• About this task
Wherever pictures occur in the entries below, leave them out and retype the rest exactly.

[Plain-text document sources]
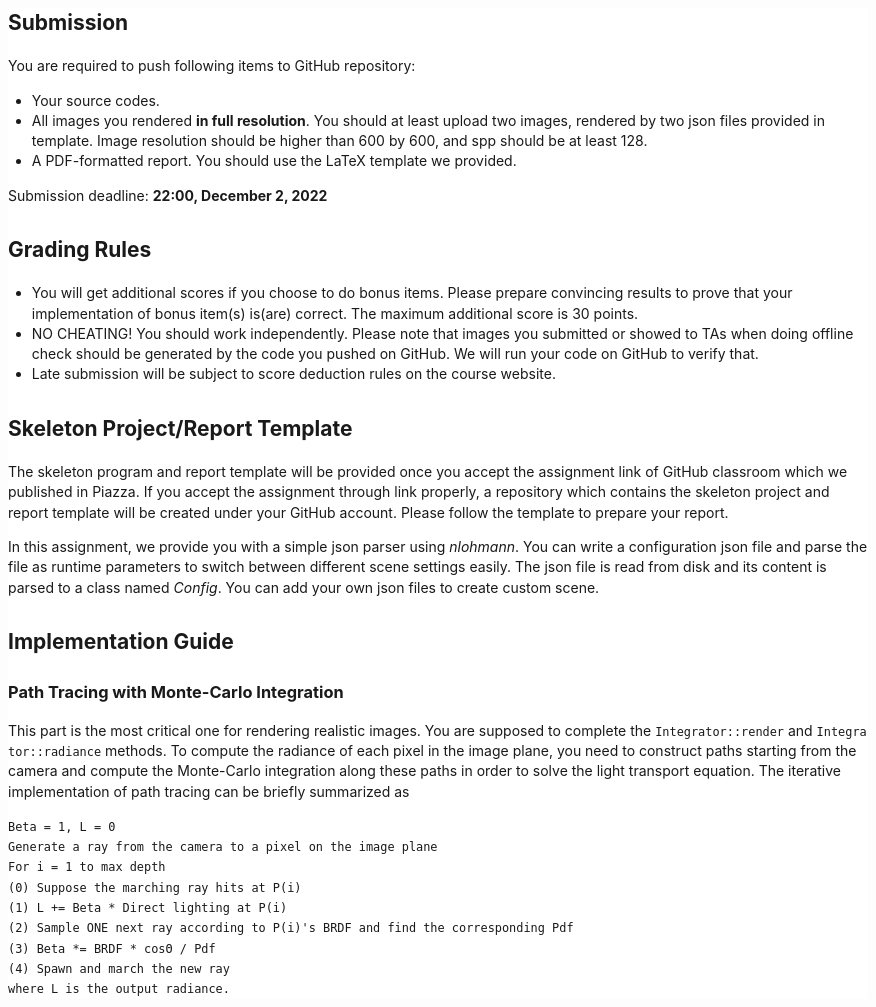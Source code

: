 ## Submission

You are required to push following items to GitHub repository:

- Your source codes.
- All images you rendered **in full resolution**. You should at least upload two images, rendered by two json files provided in template. Image resolution should be higher than 600 by 600, and spp should be at least 128.
- A PDF-formatted report. You should use the LaTeX template we provided.

Submission deadline: **22:00, December 2, 2022**

## Grading Rules

- You will get additional scores if you choose to do bonus items. Please prepare convincing results to prove that your implementation of bonus item(s) is(are) correct. The maximum additional score is 30 points.
- NO CHEATING! You should work independently. Please note that images you submitted or showed to TAs when doing offline check should be generated by the code you pushed on GitHub. We will run your code on GitHub to verify that.
- Late submission will be subject to score deduction rules on the course website.

## Skeleton Project/Report Template

The skeleton program and report template will be provided once you accept the assignment link of GitHub classroom which we published in Piazza. If you accept the assignment through link properly, a repository which contains the skeleton project and report template will be created under your GitHub account. Please follow the template to prepare your report.

In this assignment, we provide you with a simple json parser using *nlohmann*. You can write a configuration json file and parse the file as runtime parameters to switch between different scene settings easily. The json file is read from disk and its content is parsed to a class named *Config*. You can add your own json files to create custom scene.

## Implementation Guide

### Path Tracing with Monte-Carlo Integration

This part is the most critical one for rendering realistic images. You are supposed to complete the `Integrator::render` and `Integrator::radiance` methods. To compute the radiance of each pixel in the image plane, you need to construct paths starting from the camera and compute the Monte-Carlo integration along these paths in order to solve the light transport equation. The iterative implementation of path tracing can be briefly summarized as

```
Beta = 1, L = 0
Generate a ray from the camera to a pixel on the image plane  
For i = 1 to max depth  
(0) Suppose the marching ray hits at P(i)
(1) L += Beta * Direct lighting at P(i)  
(2) Sample ONE next ray according to P(i)'s BRDF and find the corresponding Pdf
(3) Beta *= BRDF * cosΘ / Pdf
(4) Spawn and march the new ray  
where L is the output radiance. 
```
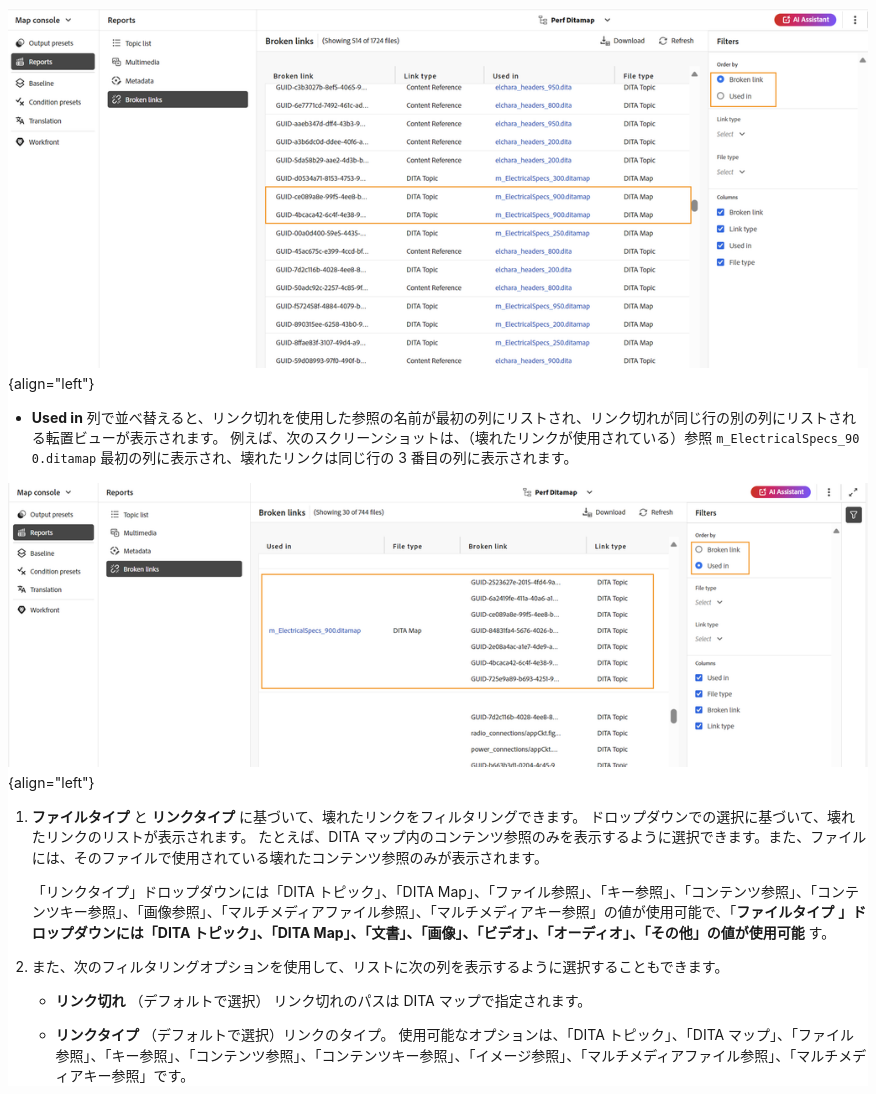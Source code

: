 
   ![](images/broken-link-report-new.png){align="left"}


   - **Used in** 列で並べ替えると、リンク切れを使用した参照の名前が最初の列にリストされ、リンク切れが同じ行の別の列にリストされる転置ビューが表示されます。 例えば、次のスクリーンショットは、（壊れたリンクが使用されている）参照 `m_ElectricalSpecs_900.ditamap` 最初の列に表示され、壊れたリンクは同じ行の 3 番目の列に表示されます。


   ![](images/broken-link-filter-usedin-new.png){align="left"}


1. **ファイルタイプ** と **リンクタイプ** に基づいて、壊れたリンクをフィルタリングできます。 ドロップダウンでの選択に基づいて、壊れたリンクのリストが表示されます。 たとえば、DITA マップ内のコンテンツ参照のみを表示するように選択できます。また、ファイルには、そのファイルで使用されている壊れたコンテンツ参照のみが表示されます。

   「リンクタイプ」ドロップダウンには「DITA トピック」、「DITA Map」、「ファイル参照」、「キー参照」、「コンテンツ参照」、「コンテンツキー参照」、「画像参照」、「マルチメディアファイル参照」、「マルチメディアキー参照」の値が使用可能で、「**ファイルタイプ** **」ドロップダウンには「DITA トピック」、「DITA Map」、「文書」、「画像」、「ビデオ」、「オーディオ」、「その他」の値が使用可能** す。
1. また、次のフィルタリングオプションを使用して、リストに次の列を表示するように選択することもできます。

   - **リンク切れ** （デフォルトで選択） リンク切れのパスは DITA マップで指定されます。

   - **リンクタイプ** （デフォルトで選択）リンクのタイプ。 使用可能なオプションは、「DITA トピック」、「DITA マップ」、「ファイル参照」、「キー参照」、「コンテンツ参照」、「コンテンツキー参照」、「イメージ参照」、「マルチメディアファイル参照」、「マルチメディアキー参照」です。
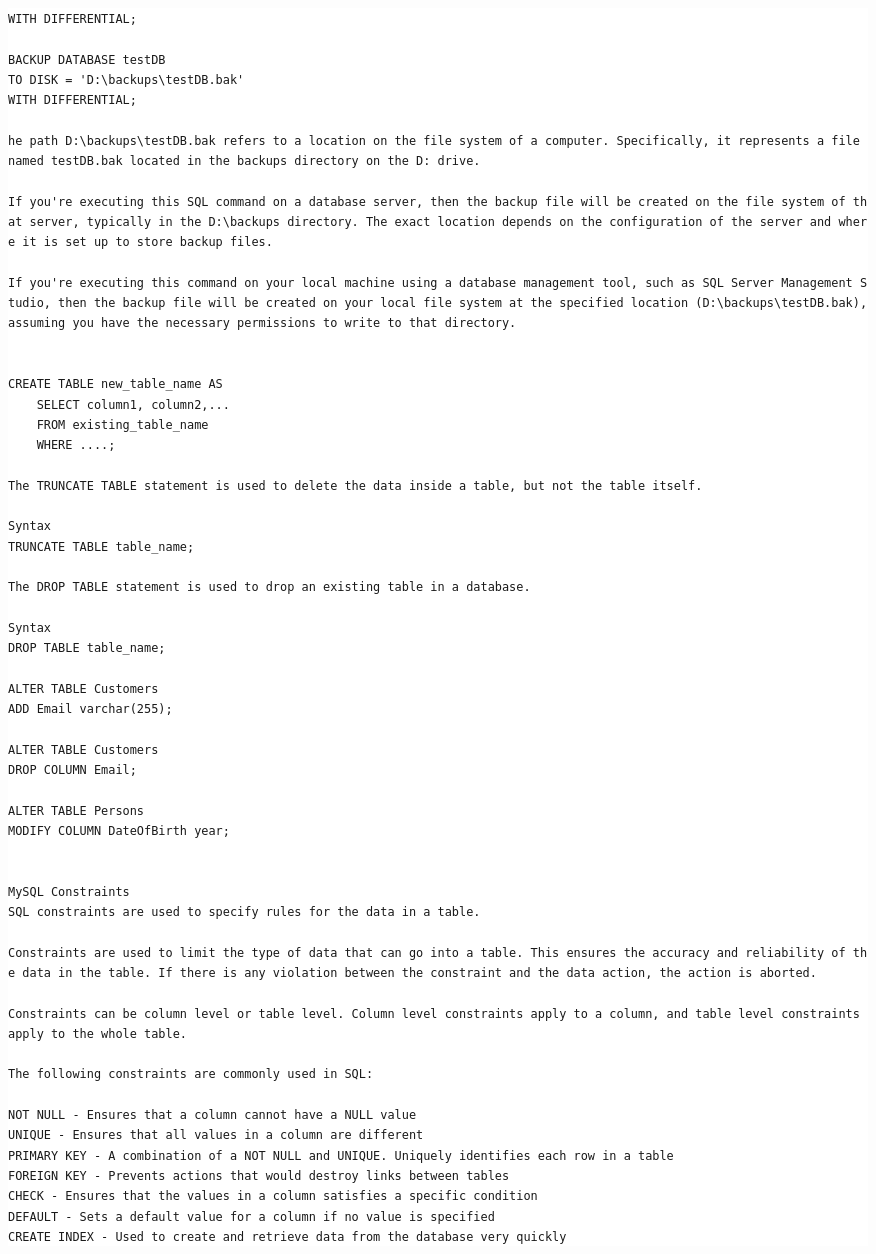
 ```
WITH DIFFERENTIAL;

BACKUP DATABASE testDB
TO DISK = 'D:\backups\testDB.bak'
WITH DIFFERENTIAL;

he path D:\backups\testDB.bak refers to a location on the file system of a computer. Specifically, it represents a file named testDB.bak located in the backups directory on the D: drive.

If you're executing this SQL command on a database server, then the backup file will be created on the file system of that server, typically in the D:\backups directory. The exact location depends on the configuration of the server and where it is set up to store backup files.

If you're executing this command on your local machine using a database management tool, such as SQL Server Management Studio, then the backup file will be created on your local file system at the specified location (D:\backups\testDB.bak), assuming you have the necessary permissions to write to that directory.


CREATE TABLE new_table_name AS
    SELECT column1, column2,...
    FROM existing_table_name
    WHERE ....;

The TRUNCATE TABLE statement is used to delete the data inside a table, but not the table itself.

Syntax
TRUNCATE TABLE table_name;

The DROP TABLE statement is used to drop an existing table in a database.

Syntax
DROP TABLE table_name;

ALTER TABLE Customers
ADD Email varchar(255);

ALTER TABLE Customers
DROP COLUMN Email;

ALTER TABLE Persons
MODIFY COLUMN DateOfBirth year;


MySQL Constraints
SQL constraints are used to specify rules for the data in a table.

Constraints are used to limit the type of data that can go into a table. This ensures the accuracy and reliability of the data in the table. If there is any violation between the constraint and the data action, the action is aborted.

Constraints can be column level or table level. Column level constraints apply to a column, and table level constraints apply to the whole table.

The following constraints are commonly used in SQL:

NOT NULL - Ensures that a column cannot have a NULL value
UNIQUE - Ensures that all values in a column are different
PRIMARY KEY - A combination of a NOT NULL and UNIQUE. Uniquely identifies each row in a table
FOREIGN KEY - Prevents actions that would destroy links between tables
CHECK - Ensures that the values in a column satisfies a specific condition
DEFAULT - Sets a default value for a column if no value is specified
CREATE INDEX - Used to create and retrieve data from the database very quickly
```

• Your response
Source code

: ## Submission

You are required to push following items to GitHub repository:

- Your source codes.
- All images you rendered **in full resolution**. You should at least upload two images, rendered by two json files provided in template. Image resolution should be higher than 600 by 600, and spp should be at least 128.
- A PDF-formatted report. You should use the LaTeX template we provided.

Submission deadline: **22:00, December 2, 2022**

## Grading Rules

- You will get additional scores if you choose to do bonus items. Please prepare convincing results to prove that your implementation of bonus item(s) is(are) correct. The maximum additional score is 30 points.
- NO CHEATING! You should work independently. Please note that images you submitted or showed to TAs when doing offline check should be generated by the code you pushed on GitHub. We will run your code on GitHub to verify that.
- Late submission will be subject to score deduction rules on the course website.

## Skeleton Project/Report Template

The skeleton program and report template will be provided once you accept the assignment link of GitHub classroom which we published in Piazza. If you accept the assignment through link properly, a repository which contains the skeleton project and report template will be created under your GitHub account. Please follow the template to prepare your report.

In this assignment, we provide you with a simple json parser using *nlohmann*. You can write a configuration json file and parse the file as runtime parameters to switch between different scene settings easily. The json file is read from disk and its content is parsed to a class named *Config*. You can add your own json files to create custom scene.

## Implementation Guide

### Path Tracing with Monte-Carlo Integration

This part is the most critical one for rendering realistic images. You are supposed to complete the `Integrator::render` and `Integrator::radiance` methods. To compute the radiance of each pixel in the image plane, you need to construct paths starting from the camera and compute the Monte-Carlo integration along these paths in order to solve the light transport equation. The iterative implementation of path tracing can be briefly summarized as

```
Beta = 1, L = 0
Generate a ray from the camera to a pixel on the image plane  
For i = 1 to max depth  
(0) Suppose the marching ray hits at P(i)
(1) L += Beta * Direct lighting at P(i)  
(2) Sample ONE next ray according to P(i)'s BRDF and find the corresponding Pdf
(3) Beta *= BRDF * cosΘ / Pdf
(4) Spawn and march the new ray  
where L is the output radiance. 
```
Source code

: 
   ![](images/broken-link-report-new.png){align="left"}


   - **Used in** 列で並べ替えると、リンク切れを使用した参照の名前が最初の列にリストされ、リンク切れが同じ行の別の列にリストされる転置ビューが表示されます。 例えば、次のスクリーンショットは、（壊れたリンクが使用されている）参照 `m_ElectricalSpecs_900.ditamap` 最初の列に表示され、壊れたリンクは同じ行の 3 番目の列に表示されます。


   ![](images/broken-link-filter-usedin-new.png){align="left"}


1. **ファイルタイプ** と **リンクタイプ** に基づいて、壊れたリンクをフィルタリングできます。 ドロップダウンでの選択に基づいて、壊れたリンクのリストが表示されます。 たとえば、DITA マップ内のコンテンツ参照のみを表示するように選択できます。また、ファイルには、そのファイルで使用されている壊れたコンテンツ参照のみが表示されます。

   「リンクタイプ」ドロップダウンには「DITA トピック」、「DITA Map」、「ファイル参照」、「キー参照」、「コンテンツ参照」、「コンテンツキー参照」、「画像参照」、「マルチメディアファイル参照」、「マルチメディアキー参照」の値が使用可能で、「**ファイルタイプ** **」ドロップダウンには「DITA トピック」、「DITA Map」、「文書」、「画像」、「ビデオ」、「オーディオ」、「その他」の値が使用可能** す。
1. また、次のフィルタリングオプションを使用して、リストに次の列を表示するように選択することもできます。

   - **リンク切れ** （デフォルトで選択） リンク切れのパスは DITA マップで指定されます。

   - **リンクタイプ** （デフォルトで選択）リンクのタイプ。 使用可能なオプションは、「DITA トピック」、「DITA マップ」、「ファイル参照」、「キー参照」、「コンテンツ参照」、「コンテンツキー参照」、「イメージ参照」、「マルチメディアファイル参照」、「マルチメディアキー参照」です。
 ```
WITH DIFFERENTIAL;

BACKUP DATABASE testDB
TO DISK = 'D:\backups\testDB.bak'
WITH DIFFERENTIAL;

he path D:\backups\testDB.bak refers to a location on the file system of a computer. Specifically, it represents a file named testDB.bak located in the backups directory on the D: drive.

If you're executing this SQL command on a database server, then the backup file will be created on the file system of that server, typically in the D:\backups directory. The exact location depends on the configuration of the server and where it is set up to store backup files.

If you're executing this command on your local machine using a database management tool, such as SQL Server Management Studio, then the backup file will be created on your local file system at the specified location (D:\backups\testDB.bak), assuming you have the necessary permissions to write to that directory.


CREATE TABLE new_table_name AS
    SELECT column1, column2,...
    FROM existing_table_name
    WHERE ....;

The TRUNCATE TABLE statement is used to delete the data inside a table, but not the table itself.

Syntax
TRUNCATE TABLE table_name;

The DROP TABLE statement is used to drop an existing table in a database.

Syntax
DROP TABLE table_name;

ALTER TABLE Customers
ADD Email varchar(255);

ALTER TABLE Customers
DROP COLUMN Email;

ALTER TABLE Persons
MODIFY COLUMN DateOfBirth year;


MySQL Constraints
SQL constraints are used to specify rules for the data in a table.

Constraints are used to limit the type of data that can go into a table. This ensures the accuracy and reliability of the data in the table. If there is any violation between the constraint and the data action, the action is aborted.

Constraints can be column level or table level. Column level constraints apply to a column, and table level constraints apply to the whole table.

The following constraints are commonly used in SQL:

NOT NULL - Ensures that a column cannot have a NULL value
UNIQUE - Ensures that all values in a column are different
PRIMARY KEY - A combination of a NOT NULL and UNIQUE. Uniquely identifies each row in a table
FOREIGN KEY - Prevents actions that would destroy links between tables
CHECK - Ensures that the values in a column satisfies a specific condition
DEFAULT - Sets a default value for a column if no value is specified
CREATE INDEX - Used to create and retrieve data from the database very quickly
```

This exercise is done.